INTERVIEW : Véronique Fel, Photographe

INTERVIEW : Véronique Fel, Photographe

Comment est née votre vocation ?

J’ai découvert la photographie jeune adolescente. Je participais à un club photo de collège, animé par un professeur bénévole amoureux de cet art. L’époque de mes premières prises de vue, un boitier autour du cou. L’aventure ! Depuis la photographie ne m’a jamais quittée ou plutôt je lui suis restée fidèle en faisant miennes, ses évolutions techniques. J’étais déjà contemplative. Regarder le monde à travers le viseur d’un appareil photo me procurait cette sensation étonnante et géniale d’une grande intimité avec le sujet choisi. Comme si le monde autour se mettait sur pause ! Cette sensation est toujours présente et vive. À chaque fois que j’ai l’œil collé au boitier, je rentre dans l’espace temps de mon viseur. Je me sens privilégiée puisque seule à regarder. Et la magie de la photographie est que je peux fixer cette vision, sensation sur du papier et la revivre à l’infini, par souvenir, en la regardant…


Comment votre œil s’est-il forgé au long de vos idées, vos voyages ?

Je n’ai voyagé que tardivement. Cette attraction pour l’image, me conduira sur le chemin d’études universitaires en cinéma et vidéo. S’en suivent presque vingt années d’une première carrière en production de reportages et programmes tv. Le choix fut difficile car j’aimais mon métier mais la photographie n’avait cessé de m’accompagner dans la vie et en 2010, mon envie d’adolescente d’en faire mon métier, m’a rattrapée. J’ai tout lâché pour me consacrer pleinement à Elle. Rapidement mes photographies, mes portraits, ont été repérés. J’ai travaillé et je travaille encore pour des commanditaires. Mais c’est un fait, mes études et ma première carrière enrichissent la deuxième. Vivre autant d’années entourée de journalistes et dans une rédaction, m’a éclairée sur le sens du récit par l’image. J’ai vraiment commencé à faire des voyages personnels et photographiques à ce moment là. Par cette liberté de ne plus avoir à me rendre sur un lieu de travail, tous les jours.

Quel photographe, artiste, œuvre ou photo vous a mis sur votre voie ?

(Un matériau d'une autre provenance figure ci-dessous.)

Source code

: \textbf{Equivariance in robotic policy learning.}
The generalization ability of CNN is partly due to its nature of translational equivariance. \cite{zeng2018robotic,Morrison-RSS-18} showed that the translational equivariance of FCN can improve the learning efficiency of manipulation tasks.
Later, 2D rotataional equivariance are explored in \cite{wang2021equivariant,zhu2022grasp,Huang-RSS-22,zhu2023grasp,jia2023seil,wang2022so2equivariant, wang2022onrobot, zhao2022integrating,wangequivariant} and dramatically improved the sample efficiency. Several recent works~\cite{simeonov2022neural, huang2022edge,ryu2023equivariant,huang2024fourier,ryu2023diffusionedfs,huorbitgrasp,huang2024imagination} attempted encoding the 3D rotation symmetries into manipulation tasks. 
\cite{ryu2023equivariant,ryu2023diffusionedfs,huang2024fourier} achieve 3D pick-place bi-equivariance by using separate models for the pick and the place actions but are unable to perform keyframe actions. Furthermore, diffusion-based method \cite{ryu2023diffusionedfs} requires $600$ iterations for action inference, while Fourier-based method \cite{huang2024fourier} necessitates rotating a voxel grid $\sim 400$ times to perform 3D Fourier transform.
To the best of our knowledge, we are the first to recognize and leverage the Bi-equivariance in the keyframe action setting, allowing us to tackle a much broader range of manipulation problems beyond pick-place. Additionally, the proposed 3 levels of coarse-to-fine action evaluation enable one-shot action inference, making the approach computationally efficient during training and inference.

Ce qui nourrit mon histoire avec la photographie, est la photographie du cinéma. L’esthétisme graphique de Jacques Tati a chacun de ses plans, la lumière de Bagdad Café de Percy Adlon sublimant la beauté et l’humanité de deux femmes, la photographie du film Arizona Dream, grain de folie d’Emir Kusturica ou très récemment encore, Goodby de William Nicholson qui filme une comédie dramatique, sous cette lumière zénithale qui m’est si chère. Ces images et tant d’autres, leur lumière, leur parfum, leur histoire, façonnent mon regard depuis l’adolescence. La peinture aussi…


Vous appuyez votre style graphique sur le soleil de midi. Pourquoi cette lumière si particulière ?

La lumière au zénith. Cette lumière est décriée dans le monde de la prise de vue. C’est une lumière mal aimée. Aveuglante, écrasante, moche… sont certains des adjectifs peu flatteurs qu’on lui donne. Je l’ai travaillée par hasard, en 2012 mais Il me semble aujourd’hui qu’il n’y a pas de hasard dans notre rencontre. J’ai fait ma première série sous cette lumière, au Cap Vert. J’avais deux heures de liberté devant moi pour raconter l’histoire d’une petite ville qui m’intriguait. Je n’ai pas choisi le temps qui m’était donné. Il se trouve que c’était entre 11h et 13h environ, par un soleil ardent. J’ai pris cela un peu comme un challenge. Je me devais de témoigner du moment présent et du supplément d’âme que donnait cette lumière intense, à un lieu déjà imprégné de fortes sensations. J’ai fait confiance à mes cadrages, mes compositions et mon ressenti. J’ai flirté avec la surexposition par mes réglages pour respecter ce que je voyais. Je voulais faire un constat brut et ne surtout pas intervenir pour changer le réel. Déjà dans l’œilleton, je trouvais le résultat étonnant. C’est en éditant mes photographies que je l’ai trouvé fascinant. Le constat était là. Les ombres étaient absentes, les traits dessinés, la palette de couleur démultipliée et vivifiante. La ville était rayonnante, attirante et belle, malgré ses paradoxes et sa tristesse. Une impression de matière se dégageait de la photographie. Envie de la toucher. Depuis ce jour, je compose avec cette lumière. Quelque soit le temps, ses variations sont infinies. Je l’ai faite mon alliée pour mes images. C’est une lumière particulière qui joue un rôle important dans mes compositions. Elle affecte mon sujet, souligne le sens de mon point de vue et lui donne de la plasticité. Mes images restent présentes en mémoire. La lumière du zénith participe pleinement de la singularité de ma photographie. Elle est ma palette de couleur avec laquelle je compose.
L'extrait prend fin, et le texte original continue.